We all make assumptions to different extents and in different situations. We try to predict how other people will act in certain situations based on what we know about them. Often we are wrong.

Teachers assume certain techniques will work with their students. Journalists assume that their readership will have an interest in their work. In politics, parties and officials make assumptions about the electorate and how they’re likely to behave in a given situation, or the likely outcomes of policies

Underlying practical political activity, are theoretical claims which provide a framework for discussion. In the aftermath of the Charlie Hebdo attacks, much of the discussion has focused on rights of free expression, to freedom of thought, and religious freedoms. Not many people understand the nature of rights, the way they conflict with democracy, or their historic development. Nonetheless, they invoke them uncritically.

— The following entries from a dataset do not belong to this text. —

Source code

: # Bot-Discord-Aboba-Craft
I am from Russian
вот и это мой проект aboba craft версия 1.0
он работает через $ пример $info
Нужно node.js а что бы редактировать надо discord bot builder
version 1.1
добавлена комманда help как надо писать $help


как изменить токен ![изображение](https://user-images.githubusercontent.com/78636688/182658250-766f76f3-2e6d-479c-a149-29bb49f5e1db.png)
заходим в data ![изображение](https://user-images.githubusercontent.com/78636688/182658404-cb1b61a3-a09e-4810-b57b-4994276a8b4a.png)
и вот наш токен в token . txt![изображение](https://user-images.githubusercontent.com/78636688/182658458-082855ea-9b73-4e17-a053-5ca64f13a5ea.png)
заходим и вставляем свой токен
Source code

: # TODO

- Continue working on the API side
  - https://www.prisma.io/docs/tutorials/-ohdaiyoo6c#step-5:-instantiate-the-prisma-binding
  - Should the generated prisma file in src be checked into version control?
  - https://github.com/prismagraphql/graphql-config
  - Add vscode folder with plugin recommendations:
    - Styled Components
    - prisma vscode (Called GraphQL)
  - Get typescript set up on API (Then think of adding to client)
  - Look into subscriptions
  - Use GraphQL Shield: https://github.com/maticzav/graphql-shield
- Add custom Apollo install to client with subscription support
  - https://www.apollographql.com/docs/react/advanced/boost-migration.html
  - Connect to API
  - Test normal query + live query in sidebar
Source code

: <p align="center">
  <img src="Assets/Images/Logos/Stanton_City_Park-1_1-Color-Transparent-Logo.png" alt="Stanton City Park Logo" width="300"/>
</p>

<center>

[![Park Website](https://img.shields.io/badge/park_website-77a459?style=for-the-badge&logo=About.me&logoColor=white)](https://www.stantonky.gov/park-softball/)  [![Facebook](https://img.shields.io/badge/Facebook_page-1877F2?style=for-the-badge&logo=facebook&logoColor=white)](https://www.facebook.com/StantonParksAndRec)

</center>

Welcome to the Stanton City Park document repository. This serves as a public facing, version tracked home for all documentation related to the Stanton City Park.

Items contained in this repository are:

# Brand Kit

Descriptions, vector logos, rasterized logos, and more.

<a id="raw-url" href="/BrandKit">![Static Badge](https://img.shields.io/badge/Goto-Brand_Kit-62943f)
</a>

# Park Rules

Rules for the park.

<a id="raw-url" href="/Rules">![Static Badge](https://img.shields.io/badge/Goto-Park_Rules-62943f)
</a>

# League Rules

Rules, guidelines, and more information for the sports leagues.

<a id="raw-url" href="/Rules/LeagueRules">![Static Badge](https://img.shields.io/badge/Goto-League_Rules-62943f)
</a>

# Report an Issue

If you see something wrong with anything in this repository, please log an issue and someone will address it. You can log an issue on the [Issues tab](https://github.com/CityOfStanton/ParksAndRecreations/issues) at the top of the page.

Part of the reason for this is what can be called an intellectual division of labour. Not everyone has the time or inclination to analyse every idea or concept that they discuss. It is the job of political theorists to perform the task of clarifying concepts, ideas, and theories, which then pass into the public lexicon.

But, the problem with this intellectual task is that even though academics are entrusted with improving the public fund of knowledge, even their claims are built on shaky foundations, and this passes into public minds.

Some people may scoff at the suggestion that philosophers really inform public debate, but we only have to consider Philip Pettit’s theory of neo-republicanism and how it impacted upon Spanish legislation, or Cass Sunstein’s role as former administrator of the White House Office of Information and Regulatory Affairs.

So, we have two ways in which these ideas can pass into the public sphere: the dissemination of ideas to the wider public who then take them up and use them; and the direct inclusion of theorists and philosophers within governments.

All well and good, except academic theories are far from uncontroversial and, while intellectually stimulating, can be practically dangerous. The reason for this is that in political theory, as in the real world, assumptions have to be made. We have to make claims about how people act, or what they want, or what they deserve etc. The assumptions here, though, are not quite the same as the probabilistic ones adopted in real life. While we may dispute whether people are wholly or solely self-interested, theorists often use much narrower, and much more idealised assumptions.

In 2004, Zapatero in Spain used Pettit’s Republicanism: A Theory of Freedom to inform some of his legislative proposals, and later invited him back to audit the government’s record. But, Pettit’s work is not without its own problems, and we should be wary of the ways in which it is used to inform political decision-making.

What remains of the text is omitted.